Selectivity of Acetone Hydrogenation for Lsopropanol-Acetone-Hydrogen Chemical Heat Pump

采用实验与理论相结合的方法,对高温丙酮加氢反应副产物的产生路径和机理进行了系统深入研究。反应动力学实验发现高温丙酮加氢反应的主要产物为裂解产物,主要是一氧化碳和甲烷。空速、反应温度和压力的增加使丙酮转化率降低,同时异丙醇反应选择性降低,裂解产物选择性增加;提高氢气流量可以使丙酮转化率增大,同时异丙醇反应选择性增加,裂解产物选择性降低;获得了可以预测反应选择性的反应动力学方程。通过密度泛函理论计算了副产物的产生路径,发现丙酮的烯醇化是丙酮分解产物产生的源头,并指出采用Pt Cu催化剂并降低催化剂酸性可以改善丙酮加氢选择性。

The reaction pathway and mechanism of high-temperature acetone hydrogenation was studied by using combined experimental and computational method.
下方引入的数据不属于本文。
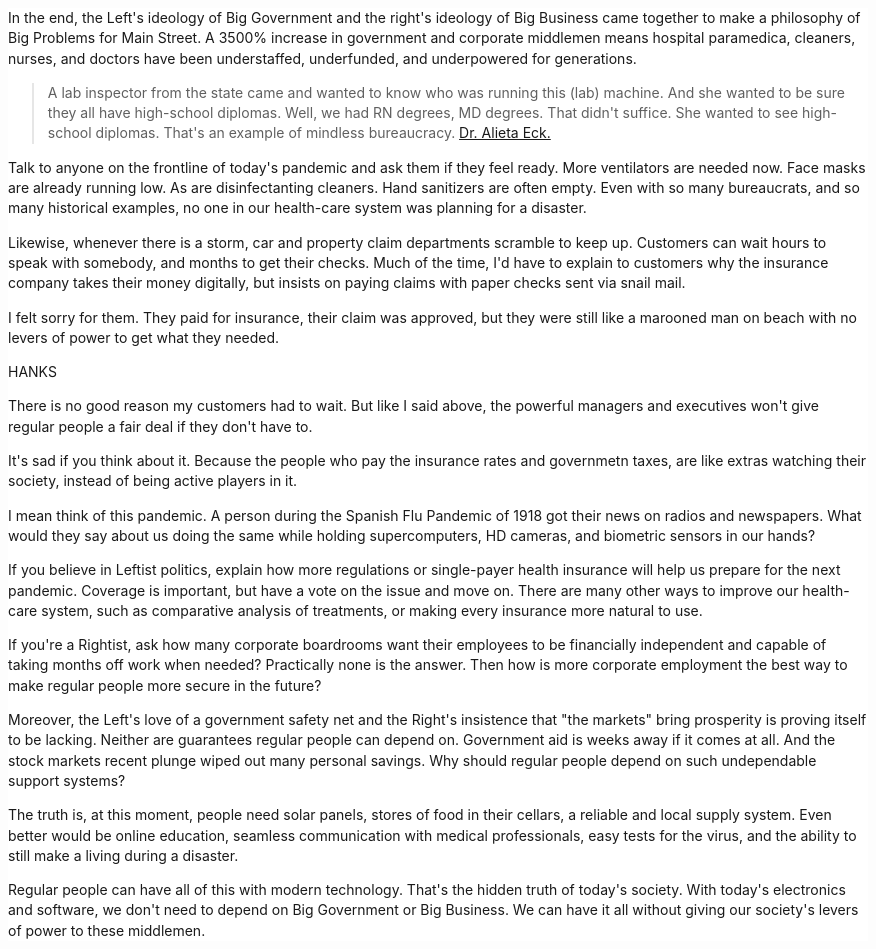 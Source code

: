 In the end, the Left's ideology of Big Government and the right's ideology of Big Business came together to make a philosophy of Big Problems for Main Street. A 3500% increase in government and corporate middlemen means hospital paramedica, cleaners, nurses, and doctors have been understaffed, underfunded, and underpowered for generations.

> A lab inspector from the state came and wanted to know who was running this (lab) machine. And she wanted to be sure they all have high-school diplomas. Well, we had RN degrees, MD degrees. That didn't suffice. She wanted to see high-school diplomas. That's an example of mindless bureaucracy. [Dr. Alieta Eck.](https://youtu.be/mafghkNmKgo?t=54)

Talk to anyone on the frontline of today's pandemic and ask them if they feel ready. More ventilators are needed now. Face masks are already running low. As are disinfectanting cleaners. Hand sanitizers are often empty. Even with so many bureaucrats, and so many historical examples, no one in our health-care system was planning for a disaster.

Likewise, whenever there is a storm, car and property claim departments scramble to keep up. Customers can wait hours to speak with somebody, and months to get their checks. Much of the time, I'd have to explain to customers why the insurance company takes their money digitally, but insists on paying claims with paper checks sent via snail mail.

I felt sorry for them. They paid for insurance, their claim was approved, but they were still like a marooned man on beach with no levers of power to get what they needed.

HANKS

There is no good reason my customers had to wait. But like I said above, the powerful managers and executives won't give regular people a fair deal if they don't have to.

It's sad if you think about it. Because the people who pay the insurance rates and governmetn taxes, are like extras watching their society, instead of being active players in it.

I mean think of this pandemic. A person during the Spanish Flu Pandemic of 1918 got their news on radios and newspapers. What would they say about us doing the same while holding supercomputers, HD cameras, and biometric sensors in our hands?

If you believe in Leftist politics, explain how more regulations or single-payer health insurance will help us prepare for the next pandemic. Coverage is important, but have a vote on the issue and move on. There are many other ways to improve our health-care system, such as comparative analysis of treatments, or making every insurance more natural to use.

If you're a Rightist, ask how many corporate boardrooms want their employees to be financially independent and capable of taking months off work when needed? Practically none is the answer. Then how is more corporate employment the best way to make regular people more secure in the future?

Moreover, the Left's love of a government safety net and the Right's insistence that "the markets" bring prosperity is proving itself to be lacking. Neither are guarantees regular people can depend on. Government aid is weeks away if it comes at all. And the stock markets recent plunge wiped out many personal savings. Why should regular people depend on such undependable support systems?

The truth is, at this moment, people need solar panels, stores of food in their cellars, a reliable and local supply system. Even better would be online education, seamless communication with medical professionals, easy tests for the virus, and the ability to still make a living during a disaster.

Regular people can have all of this with modern technology. That's the hidden truth of today's society. With today's electronics and software, we don't need to depend on Big Government or Big Business. We can have it all without giving our society's levers of power to these middlemen.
The experimental results showed that the main side reaction is the cracking of the acetone and the main by-products are CO and methane. The increase of the space velocity, temperature and pressure decreases the conversion and selectivity of acetone, and the increment of the hydrogen flow rate increases the conversion and selectivity of acetone. The kinetic equations that can predict the selectivity of acetone was obtained. In addition, the DFT calculations suggested that the keto-enol isomerization is origin of the decomposition of acetone. And then the selectivity can be improved by using Pt Cu alloy catalyst and decreasing the acidic functions of the catalyst.